It’s a known fact that when you’re single, your fellow single ladies are your absolute life source. They’re the ones who will clear their jam-packed schedules on a random Wednesday to join you for a night out, just because you feel like drinking a margarita. They’re the ones who will listen to you bitch about whatever prick is pissing you off at the moment and reassure you that you’re right, even though you’re probably overreacting. They’re the ones you can be sure to freely text on a Sunday because you know that they, too, are sitting around eating popcorn and watching Sex and the City reruns. Your best single friend is your right hand woman, practically residing at your place and co-living your life. But then something happens. She comes over one day and tells you that he asked her out, and isn’t this great? And you’re excited for her, because you love her and you want her to be happy… but now what? What happens now that your beloved wing woman has crossed to the dark side, and ventured into a relationship with a guy that you were sure would never be anything more than a slam? Calm down, try not to panic, and whatever you do, don’t buy a cat.

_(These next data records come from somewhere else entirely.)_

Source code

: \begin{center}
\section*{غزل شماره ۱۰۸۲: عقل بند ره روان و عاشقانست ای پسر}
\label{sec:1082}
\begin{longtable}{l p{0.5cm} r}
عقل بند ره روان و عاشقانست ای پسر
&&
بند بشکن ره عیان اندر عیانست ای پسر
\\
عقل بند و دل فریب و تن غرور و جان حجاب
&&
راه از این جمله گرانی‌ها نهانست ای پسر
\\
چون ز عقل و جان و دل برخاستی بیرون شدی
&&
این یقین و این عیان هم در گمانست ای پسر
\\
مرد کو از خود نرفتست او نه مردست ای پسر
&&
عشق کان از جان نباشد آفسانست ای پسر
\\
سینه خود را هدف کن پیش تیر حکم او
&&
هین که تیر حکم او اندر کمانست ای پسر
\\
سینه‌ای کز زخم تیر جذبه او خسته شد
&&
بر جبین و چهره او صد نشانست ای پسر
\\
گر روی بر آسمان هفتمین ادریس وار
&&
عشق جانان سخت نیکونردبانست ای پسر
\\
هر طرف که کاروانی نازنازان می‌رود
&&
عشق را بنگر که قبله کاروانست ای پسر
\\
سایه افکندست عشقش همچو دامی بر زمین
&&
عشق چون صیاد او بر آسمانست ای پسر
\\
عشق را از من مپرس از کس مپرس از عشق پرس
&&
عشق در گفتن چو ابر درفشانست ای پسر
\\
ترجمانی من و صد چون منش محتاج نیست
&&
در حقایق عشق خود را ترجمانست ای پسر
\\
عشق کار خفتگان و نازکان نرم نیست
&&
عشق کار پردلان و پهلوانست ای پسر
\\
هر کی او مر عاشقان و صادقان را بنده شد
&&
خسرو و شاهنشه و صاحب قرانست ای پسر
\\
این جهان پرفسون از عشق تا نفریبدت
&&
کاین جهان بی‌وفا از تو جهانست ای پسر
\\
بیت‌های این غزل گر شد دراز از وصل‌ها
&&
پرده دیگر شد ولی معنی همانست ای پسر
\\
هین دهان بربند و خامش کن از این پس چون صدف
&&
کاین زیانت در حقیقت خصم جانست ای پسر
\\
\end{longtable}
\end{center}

You’re sad — and that is understandable. It’s not that you’re jealous (okay, maybe a little bit), but you realize that things are going to be different. For me, the weirdest part about losing a single lady to the monogamous lifestyle is that our nights out are completely different. I’m still doing the same weird shit I’ve been doing for years, like neglecting to monitor my alcohol intake, singing loudly on bar stools, and accepting dances with questionable strangers. Meanwhile, she’s moved past that. She considers the outcome before agreeing to slam a few more tequila shots. She worries more about the people we’re hanging out with. She doesn’t even think about accepting drinks from the boys who offered to buy us another pitcher, because why would she? She’s got a man, and she’s not interested in anybody else. When I forget for a second about her, uh, condition and ask what she thinks about a rando in the room, she gives me a death glare so powerful that I think I might actually be looking into the eyes of Satan himself.
It’s not just your social life that has changed. She’s different at home, too. She’s happier, and at times seems as though she’s floating on air. To her, the world suddenly revolves around this new boy, and everything that comes out of her mouth starts with “Dan thinks…” I’m not saying that every girl who has a relationship instantly forgets about her friends and spends every waking moment with her man, but it can happen. The girl you once relied on for a good time, a shoulder to cry on, and an ear to listen is now breaking plans left and right. When she gets serious enough about her relationship, she’ll spend all of her time being with him, talking about him, or thinking about him. It’s possible that she could ditch you for him over and over again, until the most contact you have with her is a few texts now and again when something catastrophic happens. It sucks, but it happens. Maybe she comes to you sometimes when he fucks up and she has to vent to someone about the situation. Your first instinct is to be like “Screw you, you ditched me for a fucking guy.” But she’s still your best friend. You’d rather make a twenty mile walk of shame than see her cry.
Perhaps the most surprising change is when your friend starts reacting differently to situations that she used to offer input in, like when you start talking to a new guy. She knows (or at least thinks she knows) how a boyfriend should act, so the second a boy does something a little different, she’ll warn you to pass on him. It’s understandable; your girlfriends are practically reflections of your life. They help you make sense of what you have, what you aspire to be, and what you really want. So just grin and bear it when she lectures you on what she didn’t like about a guy you were talking to. She’s different now, and she thinks you should have a sensible boyfriend, too. I love it when my friend pities me for being single, as if I’m really upset about it. Sometimes she’ll offer me lines like “I remember, being single is SO hard.” The best is when her passive aggressive attempt at consoling me is paired with a sympathetic head tilt. Okay, sure, I should probably be at least slightly ashamed that Honey Boo Boo’s mom has a boyfriend and I’m still single. But being single is a blast. I don’t ever have to share my bed. Or feelings. I can remain psychotic all the time, and no one is there to tell me how much of a bitch I’m being. Relationships aren’t for everybody; I don’t need a stable relationship — just a stable internet connection. Excuse me for partying, but I’m young and I want to get it all out of my system before I have to settle for a entry-level employment and a strict, self-inflicted curfew.
So, what’s the solution? How do you get your partner in crime back? Through all of this, I’ve managed to take a few things away from the situation. First, you have to come to terms with the sad fact is that you might not get the friendship you had with her back. Maybe she’ll realize how important you are in her life and work something out. Maybe not. Second, you have to realize that she now has more than one very important person in her life. She cares about this guy and wants to be there for him. You can’t blame her for being with someone that makes her happy, and even if you could, it’s not your place. Lastly, you need to always be there for her. No matter how bitter you might feel about the situation, you have to let her know that you will always care. Things could end badly and you should be there if they do, offering tissues and a bottle of wine rather than a snarky “I told you so.” You obviously care about the well being of this girl, so stick around, even when you’re feeling lost and forgotten. Bear through the nights of third wheeling, cancelled plans and passing out alone. Friends don’t give up on each other.